Posts Tagged ‘AND GOOD LUCK’

GOOD NIGHT, AND GOOD LUCK ON DVD: 4 STARS

good-night-and-good-luckDuring the most recent Oscars Jon Stewart’s joked, “Two of the movies nominated for this year’s Best Picture are about journalists in a relentless pursuit of the truth… and of course they’re both period pieces.” The films he was referring to were Capote and Good Night, and Good Luck, the latter of which is out on DVD this week in a beautiful black and white transfer.

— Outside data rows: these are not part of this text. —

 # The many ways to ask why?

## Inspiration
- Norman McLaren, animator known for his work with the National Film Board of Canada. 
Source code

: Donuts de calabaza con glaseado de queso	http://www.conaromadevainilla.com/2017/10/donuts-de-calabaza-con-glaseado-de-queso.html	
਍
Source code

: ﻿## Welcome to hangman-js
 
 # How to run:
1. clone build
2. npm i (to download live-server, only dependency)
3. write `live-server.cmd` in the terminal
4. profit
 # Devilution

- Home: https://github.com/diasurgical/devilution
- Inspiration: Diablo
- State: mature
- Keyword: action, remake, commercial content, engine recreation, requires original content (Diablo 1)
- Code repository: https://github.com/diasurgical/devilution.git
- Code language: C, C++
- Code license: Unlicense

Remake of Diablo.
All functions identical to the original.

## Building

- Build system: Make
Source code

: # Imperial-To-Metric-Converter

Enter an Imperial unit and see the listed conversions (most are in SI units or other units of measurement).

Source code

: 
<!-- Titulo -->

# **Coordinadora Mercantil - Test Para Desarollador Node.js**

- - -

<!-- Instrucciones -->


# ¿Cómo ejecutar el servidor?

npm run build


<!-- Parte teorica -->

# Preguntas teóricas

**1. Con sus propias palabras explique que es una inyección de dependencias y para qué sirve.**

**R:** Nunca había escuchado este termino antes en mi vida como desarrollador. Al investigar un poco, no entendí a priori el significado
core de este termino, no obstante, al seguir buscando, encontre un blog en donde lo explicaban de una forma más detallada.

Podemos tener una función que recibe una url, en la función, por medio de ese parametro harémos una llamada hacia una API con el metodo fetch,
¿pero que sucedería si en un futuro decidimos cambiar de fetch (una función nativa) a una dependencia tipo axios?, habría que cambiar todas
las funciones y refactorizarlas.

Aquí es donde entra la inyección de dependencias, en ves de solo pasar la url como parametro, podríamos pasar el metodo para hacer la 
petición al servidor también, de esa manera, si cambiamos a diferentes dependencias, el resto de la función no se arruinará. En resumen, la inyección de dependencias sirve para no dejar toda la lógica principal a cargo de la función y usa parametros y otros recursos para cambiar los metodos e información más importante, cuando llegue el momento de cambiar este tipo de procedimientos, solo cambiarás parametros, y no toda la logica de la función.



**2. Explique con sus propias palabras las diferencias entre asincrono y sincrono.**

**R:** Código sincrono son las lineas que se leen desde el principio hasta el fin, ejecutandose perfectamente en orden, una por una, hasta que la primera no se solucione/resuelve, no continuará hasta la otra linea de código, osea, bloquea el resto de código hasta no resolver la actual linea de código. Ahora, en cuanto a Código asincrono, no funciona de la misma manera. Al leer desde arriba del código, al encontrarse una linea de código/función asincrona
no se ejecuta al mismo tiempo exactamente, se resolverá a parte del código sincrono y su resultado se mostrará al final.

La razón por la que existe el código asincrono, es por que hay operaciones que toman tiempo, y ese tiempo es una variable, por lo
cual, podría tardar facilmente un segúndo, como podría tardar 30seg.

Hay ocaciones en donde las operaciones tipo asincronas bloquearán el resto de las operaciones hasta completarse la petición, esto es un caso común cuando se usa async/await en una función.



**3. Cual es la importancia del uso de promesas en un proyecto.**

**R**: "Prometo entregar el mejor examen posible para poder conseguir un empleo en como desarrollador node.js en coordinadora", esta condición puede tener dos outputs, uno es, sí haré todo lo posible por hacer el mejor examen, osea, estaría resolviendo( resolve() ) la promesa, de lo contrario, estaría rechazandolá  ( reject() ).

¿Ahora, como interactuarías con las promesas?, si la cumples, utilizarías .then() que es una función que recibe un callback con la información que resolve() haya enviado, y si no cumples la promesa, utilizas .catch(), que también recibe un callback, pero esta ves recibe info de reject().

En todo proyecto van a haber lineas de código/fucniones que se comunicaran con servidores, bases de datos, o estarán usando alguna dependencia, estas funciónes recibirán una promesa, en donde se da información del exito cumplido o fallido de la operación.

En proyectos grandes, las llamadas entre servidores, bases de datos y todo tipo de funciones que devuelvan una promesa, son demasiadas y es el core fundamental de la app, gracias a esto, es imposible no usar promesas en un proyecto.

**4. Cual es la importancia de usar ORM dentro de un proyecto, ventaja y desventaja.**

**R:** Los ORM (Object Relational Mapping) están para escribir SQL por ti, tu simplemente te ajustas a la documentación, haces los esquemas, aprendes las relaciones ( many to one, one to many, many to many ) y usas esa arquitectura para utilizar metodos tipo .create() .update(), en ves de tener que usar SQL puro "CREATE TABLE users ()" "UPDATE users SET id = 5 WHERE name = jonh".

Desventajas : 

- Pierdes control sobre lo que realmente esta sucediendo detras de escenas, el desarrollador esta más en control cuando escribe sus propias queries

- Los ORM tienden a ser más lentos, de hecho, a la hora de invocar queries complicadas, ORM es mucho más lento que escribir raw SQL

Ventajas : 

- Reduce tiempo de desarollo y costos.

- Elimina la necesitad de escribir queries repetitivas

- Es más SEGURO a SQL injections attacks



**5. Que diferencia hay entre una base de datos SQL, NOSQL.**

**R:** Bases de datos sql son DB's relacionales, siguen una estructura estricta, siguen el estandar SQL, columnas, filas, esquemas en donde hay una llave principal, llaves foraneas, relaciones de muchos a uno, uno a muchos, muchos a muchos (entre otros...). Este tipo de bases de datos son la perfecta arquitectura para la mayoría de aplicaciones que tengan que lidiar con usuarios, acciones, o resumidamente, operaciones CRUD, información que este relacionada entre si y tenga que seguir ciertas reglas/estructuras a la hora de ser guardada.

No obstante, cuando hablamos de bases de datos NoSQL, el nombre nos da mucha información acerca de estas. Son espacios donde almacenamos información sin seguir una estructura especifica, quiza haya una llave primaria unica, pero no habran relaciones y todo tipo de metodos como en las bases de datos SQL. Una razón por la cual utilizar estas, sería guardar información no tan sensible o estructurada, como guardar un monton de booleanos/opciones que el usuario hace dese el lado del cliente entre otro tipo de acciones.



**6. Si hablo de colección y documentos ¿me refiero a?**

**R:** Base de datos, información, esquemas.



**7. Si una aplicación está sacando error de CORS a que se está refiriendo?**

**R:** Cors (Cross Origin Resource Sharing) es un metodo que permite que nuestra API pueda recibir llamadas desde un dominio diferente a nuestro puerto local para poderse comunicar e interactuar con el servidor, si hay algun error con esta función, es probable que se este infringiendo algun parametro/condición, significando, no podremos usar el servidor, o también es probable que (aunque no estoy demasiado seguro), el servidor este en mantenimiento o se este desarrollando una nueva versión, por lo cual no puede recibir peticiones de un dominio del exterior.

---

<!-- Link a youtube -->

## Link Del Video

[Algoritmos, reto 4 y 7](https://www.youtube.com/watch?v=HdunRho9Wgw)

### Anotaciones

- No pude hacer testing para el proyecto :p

The story of famed television journalist Edward R. Murrow and his on-air battle with Communist baiting Senator Joe McCarthy which led to McCarthy’s downfall isn’t a biography of either man but a narrowly focused story about the power of television of do good and the rights of the state verses person freedom. Shot through a haze of cigarette smoke this quietly affecting story feels so intimate because of co-writer and director George Clooney’s use of extreme close-ups and the choice to set 99 percent of the film in the smoke clouded CBS television studios in New York. This intimacy slowly turns to paranoia as the film takes on a claustrophobic feel that heightens the paranoia felt by Murrow who feels he is not being supported by the upper CBS brass and McCarthy who sees Communists around every corner.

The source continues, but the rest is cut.